- Brief:
Among the records that follow, how many lines contain the word "below"? Give the number and no other words.

- Records for the task:
+++

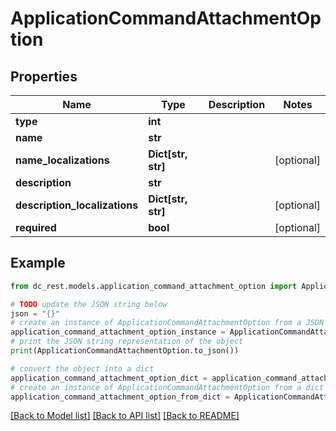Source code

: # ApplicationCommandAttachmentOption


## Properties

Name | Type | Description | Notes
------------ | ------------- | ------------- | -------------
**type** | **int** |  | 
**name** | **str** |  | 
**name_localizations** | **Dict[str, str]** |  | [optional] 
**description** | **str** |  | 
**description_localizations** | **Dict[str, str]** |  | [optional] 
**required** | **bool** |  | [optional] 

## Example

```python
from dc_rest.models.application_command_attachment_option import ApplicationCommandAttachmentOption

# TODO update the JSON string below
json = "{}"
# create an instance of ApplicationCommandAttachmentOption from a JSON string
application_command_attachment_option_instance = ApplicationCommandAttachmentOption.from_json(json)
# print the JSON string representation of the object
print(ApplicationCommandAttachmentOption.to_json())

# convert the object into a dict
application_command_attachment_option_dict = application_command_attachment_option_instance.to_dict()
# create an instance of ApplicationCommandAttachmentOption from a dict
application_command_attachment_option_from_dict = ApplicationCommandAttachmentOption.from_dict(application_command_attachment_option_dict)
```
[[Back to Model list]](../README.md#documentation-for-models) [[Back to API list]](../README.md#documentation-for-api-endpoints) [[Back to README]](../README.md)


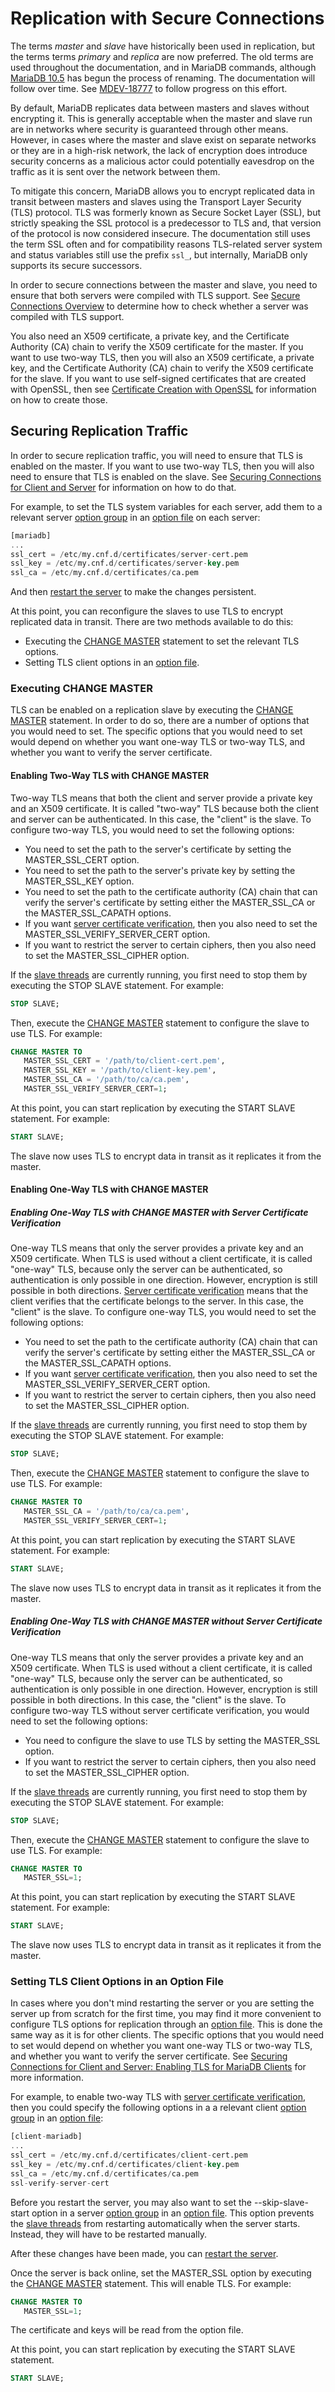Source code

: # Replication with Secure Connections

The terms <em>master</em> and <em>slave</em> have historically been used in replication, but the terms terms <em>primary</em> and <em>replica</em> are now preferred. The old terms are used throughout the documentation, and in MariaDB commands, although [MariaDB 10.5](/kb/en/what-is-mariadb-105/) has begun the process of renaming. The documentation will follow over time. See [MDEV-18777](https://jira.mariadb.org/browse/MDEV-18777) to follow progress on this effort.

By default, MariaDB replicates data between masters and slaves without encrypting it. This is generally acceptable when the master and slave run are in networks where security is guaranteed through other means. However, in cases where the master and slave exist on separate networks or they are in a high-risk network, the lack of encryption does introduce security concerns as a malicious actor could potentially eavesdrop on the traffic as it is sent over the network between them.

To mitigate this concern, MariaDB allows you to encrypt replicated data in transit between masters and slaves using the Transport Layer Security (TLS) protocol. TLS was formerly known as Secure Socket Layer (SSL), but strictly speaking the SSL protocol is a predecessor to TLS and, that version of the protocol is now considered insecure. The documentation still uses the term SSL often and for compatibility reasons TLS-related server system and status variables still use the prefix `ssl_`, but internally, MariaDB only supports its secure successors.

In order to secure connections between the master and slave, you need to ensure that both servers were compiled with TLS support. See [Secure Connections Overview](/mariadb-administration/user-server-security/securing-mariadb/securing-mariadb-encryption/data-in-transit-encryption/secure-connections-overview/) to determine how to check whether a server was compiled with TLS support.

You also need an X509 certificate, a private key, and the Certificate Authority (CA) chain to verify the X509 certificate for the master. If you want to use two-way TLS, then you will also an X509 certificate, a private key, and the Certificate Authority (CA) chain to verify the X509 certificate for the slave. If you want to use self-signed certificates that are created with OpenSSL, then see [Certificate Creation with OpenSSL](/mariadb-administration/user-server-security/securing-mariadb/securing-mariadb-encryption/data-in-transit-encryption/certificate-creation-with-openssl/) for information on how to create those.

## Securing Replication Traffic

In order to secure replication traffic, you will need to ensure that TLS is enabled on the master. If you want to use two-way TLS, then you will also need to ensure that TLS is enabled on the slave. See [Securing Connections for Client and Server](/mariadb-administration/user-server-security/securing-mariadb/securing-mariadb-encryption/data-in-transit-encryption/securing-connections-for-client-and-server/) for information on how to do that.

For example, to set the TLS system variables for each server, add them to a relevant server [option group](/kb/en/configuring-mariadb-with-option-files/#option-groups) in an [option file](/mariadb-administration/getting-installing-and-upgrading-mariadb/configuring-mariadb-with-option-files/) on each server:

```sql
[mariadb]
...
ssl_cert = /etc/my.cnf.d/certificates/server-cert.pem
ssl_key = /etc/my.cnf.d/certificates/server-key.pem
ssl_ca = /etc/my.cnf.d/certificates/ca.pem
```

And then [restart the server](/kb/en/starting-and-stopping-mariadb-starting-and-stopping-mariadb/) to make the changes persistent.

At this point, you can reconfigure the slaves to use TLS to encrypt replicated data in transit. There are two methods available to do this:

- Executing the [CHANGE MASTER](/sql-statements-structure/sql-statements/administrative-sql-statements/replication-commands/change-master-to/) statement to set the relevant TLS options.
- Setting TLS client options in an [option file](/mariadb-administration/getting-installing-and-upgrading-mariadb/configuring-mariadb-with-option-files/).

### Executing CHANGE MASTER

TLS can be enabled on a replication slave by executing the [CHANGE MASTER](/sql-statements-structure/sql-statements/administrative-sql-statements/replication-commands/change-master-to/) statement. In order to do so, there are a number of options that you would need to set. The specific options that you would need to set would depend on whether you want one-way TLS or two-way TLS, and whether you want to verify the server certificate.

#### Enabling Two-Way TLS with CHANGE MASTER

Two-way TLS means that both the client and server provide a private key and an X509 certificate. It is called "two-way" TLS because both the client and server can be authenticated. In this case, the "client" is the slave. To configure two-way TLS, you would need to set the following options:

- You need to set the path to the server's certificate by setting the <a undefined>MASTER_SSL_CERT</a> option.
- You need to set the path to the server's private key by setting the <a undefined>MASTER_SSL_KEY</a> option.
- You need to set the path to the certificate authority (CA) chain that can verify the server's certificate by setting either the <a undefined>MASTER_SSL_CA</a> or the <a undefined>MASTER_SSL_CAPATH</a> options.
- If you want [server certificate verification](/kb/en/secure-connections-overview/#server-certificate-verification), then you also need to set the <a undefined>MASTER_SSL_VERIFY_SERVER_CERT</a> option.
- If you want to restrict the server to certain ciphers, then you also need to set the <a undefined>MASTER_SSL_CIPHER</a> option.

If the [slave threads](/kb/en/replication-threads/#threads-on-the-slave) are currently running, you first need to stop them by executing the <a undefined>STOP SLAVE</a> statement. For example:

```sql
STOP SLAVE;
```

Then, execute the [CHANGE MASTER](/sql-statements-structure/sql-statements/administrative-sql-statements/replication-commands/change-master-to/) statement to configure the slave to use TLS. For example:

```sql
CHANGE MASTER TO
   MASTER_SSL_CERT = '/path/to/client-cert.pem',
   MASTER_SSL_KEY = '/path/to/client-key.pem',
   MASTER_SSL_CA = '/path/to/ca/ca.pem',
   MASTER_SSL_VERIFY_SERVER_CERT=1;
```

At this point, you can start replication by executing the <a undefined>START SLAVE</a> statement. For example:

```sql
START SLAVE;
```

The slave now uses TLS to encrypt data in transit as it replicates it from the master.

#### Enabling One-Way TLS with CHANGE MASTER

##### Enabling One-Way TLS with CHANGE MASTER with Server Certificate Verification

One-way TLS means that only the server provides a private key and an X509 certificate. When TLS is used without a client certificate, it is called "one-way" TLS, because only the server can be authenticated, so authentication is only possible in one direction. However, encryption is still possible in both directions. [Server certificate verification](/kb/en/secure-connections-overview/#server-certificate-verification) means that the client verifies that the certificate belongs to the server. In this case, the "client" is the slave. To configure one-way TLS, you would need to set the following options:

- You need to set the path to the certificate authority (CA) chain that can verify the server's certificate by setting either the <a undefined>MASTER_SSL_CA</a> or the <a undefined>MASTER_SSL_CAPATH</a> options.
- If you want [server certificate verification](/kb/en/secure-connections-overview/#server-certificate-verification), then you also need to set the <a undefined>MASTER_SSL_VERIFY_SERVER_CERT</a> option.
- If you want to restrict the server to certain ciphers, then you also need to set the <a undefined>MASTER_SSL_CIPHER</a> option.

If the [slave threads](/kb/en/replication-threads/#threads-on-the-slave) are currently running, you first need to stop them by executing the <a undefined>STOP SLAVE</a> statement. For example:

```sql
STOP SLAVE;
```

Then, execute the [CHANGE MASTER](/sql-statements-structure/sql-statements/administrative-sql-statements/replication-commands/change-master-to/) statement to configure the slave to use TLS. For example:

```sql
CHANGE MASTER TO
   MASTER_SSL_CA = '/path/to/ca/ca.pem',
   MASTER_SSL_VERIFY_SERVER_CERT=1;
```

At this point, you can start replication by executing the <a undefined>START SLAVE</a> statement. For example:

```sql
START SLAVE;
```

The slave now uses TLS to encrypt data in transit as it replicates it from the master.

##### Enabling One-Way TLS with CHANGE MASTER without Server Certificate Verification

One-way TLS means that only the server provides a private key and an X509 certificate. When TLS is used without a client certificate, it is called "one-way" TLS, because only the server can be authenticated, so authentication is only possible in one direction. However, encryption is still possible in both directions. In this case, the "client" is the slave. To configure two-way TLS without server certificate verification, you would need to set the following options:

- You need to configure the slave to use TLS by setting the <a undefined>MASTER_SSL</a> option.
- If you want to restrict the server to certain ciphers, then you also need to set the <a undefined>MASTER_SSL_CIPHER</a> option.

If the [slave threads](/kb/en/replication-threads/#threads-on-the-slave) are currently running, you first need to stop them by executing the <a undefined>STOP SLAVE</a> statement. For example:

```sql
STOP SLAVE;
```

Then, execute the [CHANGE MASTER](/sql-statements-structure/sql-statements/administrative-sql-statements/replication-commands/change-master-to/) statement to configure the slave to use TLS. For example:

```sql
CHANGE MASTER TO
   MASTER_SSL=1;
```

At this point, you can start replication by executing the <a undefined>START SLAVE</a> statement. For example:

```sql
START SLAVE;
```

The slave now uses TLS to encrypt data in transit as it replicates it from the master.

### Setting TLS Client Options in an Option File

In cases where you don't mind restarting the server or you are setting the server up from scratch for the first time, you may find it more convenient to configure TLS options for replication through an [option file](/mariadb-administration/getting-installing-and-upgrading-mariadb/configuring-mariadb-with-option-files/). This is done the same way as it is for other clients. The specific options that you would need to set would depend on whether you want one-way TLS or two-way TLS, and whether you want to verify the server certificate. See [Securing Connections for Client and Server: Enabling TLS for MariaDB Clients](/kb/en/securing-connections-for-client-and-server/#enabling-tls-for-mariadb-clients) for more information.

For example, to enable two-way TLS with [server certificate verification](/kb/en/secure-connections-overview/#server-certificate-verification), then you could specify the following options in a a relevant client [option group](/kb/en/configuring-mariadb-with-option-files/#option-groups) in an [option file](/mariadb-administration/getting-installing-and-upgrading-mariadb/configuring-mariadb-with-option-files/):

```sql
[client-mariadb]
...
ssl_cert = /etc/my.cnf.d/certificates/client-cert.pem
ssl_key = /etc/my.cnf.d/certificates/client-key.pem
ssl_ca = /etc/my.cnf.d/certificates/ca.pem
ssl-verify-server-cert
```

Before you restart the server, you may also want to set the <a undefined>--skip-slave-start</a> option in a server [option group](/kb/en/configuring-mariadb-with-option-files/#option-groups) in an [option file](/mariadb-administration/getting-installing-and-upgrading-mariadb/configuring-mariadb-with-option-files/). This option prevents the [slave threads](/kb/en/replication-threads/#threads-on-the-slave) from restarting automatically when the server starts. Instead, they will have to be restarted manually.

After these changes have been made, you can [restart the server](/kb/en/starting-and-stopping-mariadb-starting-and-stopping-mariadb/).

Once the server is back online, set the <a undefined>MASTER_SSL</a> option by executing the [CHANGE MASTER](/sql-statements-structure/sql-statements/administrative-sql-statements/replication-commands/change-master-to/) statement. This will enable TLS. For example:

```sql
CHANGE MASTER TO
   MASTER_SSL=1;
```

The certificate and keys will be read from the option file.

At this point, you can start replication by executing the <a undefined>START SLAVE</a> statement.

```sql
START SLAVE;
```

+++

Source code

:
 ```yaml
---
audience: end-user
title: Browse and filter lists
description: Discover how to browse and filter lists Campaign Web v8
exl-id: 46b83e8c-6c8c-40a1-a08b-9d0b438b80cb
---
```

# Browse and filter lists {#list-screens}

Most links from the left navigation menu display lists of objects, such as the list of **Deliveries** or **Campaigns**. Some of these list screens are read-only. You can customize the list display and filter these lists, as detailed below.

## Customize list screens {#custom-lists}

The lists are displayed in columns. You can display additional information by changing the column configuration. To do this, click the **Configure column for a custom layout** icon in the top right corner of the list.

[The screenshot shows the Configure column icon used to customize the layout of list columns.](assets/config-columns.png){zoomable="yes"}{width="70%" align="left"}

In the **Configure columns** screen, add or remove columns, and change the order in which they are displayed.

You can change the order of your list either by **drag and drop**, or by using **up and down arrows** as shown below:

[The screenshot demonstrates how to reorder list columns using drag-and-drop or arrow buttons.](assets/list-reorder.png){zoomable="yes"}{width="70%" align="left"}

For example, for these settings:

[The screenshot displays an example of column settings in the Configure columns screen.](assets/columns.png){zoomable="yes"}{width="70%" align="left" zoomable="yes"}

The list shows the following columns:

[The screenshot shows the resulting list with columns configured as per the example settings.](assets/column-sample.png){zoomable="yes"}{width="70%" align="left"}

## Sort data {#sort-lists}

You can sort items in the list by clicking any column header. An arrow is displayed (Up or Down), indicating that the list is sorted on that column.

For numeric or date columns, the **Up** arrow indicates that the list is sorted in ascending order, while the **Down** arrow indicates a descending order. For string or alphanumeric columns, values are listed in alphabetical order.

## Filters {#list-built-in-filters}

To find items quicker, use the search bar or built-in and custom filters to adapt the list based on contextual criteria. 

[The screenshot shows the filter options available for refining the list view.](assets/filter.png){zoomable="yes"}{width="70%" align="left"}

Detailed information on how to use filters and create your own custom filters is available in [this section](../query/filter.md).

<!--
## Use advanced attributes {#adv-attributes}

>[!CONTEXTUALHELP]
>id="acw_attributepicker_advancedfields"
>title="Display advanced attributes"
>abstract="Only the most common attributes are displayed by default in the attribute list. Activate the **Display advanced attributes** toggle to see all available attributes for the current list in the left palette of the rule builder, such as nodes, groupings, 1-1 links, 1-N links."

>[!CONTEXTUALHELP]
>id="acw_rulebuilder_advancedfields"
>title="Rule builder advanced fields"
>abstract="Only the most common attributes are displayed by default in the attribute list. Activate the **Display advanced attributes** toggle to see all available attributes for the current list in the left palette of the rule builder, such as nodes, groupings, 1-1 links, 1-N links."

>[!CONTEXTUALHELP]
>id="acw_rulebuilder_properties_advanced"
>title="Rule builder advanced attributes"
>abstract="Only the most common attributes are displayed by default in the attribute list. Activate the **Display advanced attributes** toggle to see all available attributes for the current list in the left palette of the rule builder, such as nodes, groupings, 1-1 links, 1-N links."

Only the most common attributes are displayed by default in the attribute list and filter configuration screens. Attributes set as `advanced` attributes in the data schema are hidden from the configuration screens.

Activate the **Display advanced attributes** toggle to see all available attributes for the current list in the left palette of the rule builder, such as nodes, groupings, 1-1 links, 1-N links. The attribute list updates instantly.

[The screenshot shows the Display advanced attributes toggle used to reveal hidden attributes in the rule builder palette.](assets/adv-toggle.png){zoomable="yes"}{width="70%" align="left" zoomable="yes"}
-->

+++

- Answer box:
3